Collected data:
^^^^
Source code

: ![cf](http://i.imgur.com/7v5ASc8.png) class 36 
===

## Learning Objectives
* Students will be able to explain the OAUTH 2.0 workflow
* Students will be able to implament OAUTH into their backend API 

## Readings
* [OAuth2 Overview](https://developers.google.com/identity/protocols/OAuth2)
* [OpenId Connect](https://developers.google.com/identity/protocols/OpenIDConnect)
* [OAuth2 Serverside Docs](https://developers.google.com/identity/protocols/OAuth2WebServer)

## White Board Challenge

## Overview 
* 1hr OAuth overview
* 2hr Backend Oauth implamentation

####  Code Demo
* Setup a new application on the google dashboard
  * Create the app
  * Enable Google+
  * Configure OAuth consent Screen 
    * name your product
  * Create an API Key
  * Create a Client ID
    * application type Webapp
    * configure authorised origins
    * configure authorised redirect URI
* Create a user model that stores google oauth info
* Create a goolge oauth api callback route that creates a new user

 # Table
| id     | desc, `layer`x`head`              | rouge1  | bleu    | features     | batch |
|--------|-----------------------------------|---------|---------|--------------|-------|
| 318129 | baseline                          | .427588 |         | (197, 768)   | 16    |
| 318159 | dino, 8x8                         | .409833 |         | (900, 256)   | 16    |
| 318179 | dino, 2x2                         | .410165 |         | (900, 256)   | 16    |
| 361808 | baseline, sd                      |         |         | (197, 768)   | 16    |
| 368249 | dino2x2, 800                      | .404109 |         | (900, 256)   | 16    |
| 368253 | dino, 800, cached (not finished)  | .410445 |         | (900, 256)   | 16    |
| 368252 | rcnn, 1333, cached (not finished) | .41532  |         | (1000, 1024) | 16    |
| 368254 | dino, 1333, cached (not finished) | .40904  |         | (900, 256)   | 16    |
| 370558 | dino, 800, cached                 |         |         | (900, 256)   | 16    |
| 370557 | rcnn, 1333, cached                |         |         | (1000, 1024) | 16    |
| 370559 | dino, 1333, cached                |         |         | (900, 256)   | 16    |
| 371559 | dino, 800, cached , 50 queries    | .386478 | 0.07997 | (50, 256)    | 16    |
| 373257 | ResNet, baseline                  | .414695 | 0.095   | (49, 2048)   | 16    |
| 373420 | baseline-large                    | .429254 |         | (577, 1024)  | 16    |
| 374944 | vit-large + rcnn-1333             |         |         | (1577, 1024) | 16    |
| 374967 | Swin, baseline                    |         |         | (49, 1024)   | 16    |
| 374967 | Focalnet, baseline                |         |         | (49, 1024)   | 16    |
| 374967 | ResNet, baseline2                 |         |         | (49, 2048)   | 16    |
^^^^
For each line above that contains the word "developers", give the line as it is written.

### Output of the exercise
* [OAuth2 Overview](https://developers.google.com/identity/protocols/OAuth2)
* [OpenId Connect](https://developers.google.com/identity/protocols/OpenIDConnect)
* [OAuth2 Serverside Docs](https://developers.google.com/identity/protocols/OAuth2WebServer)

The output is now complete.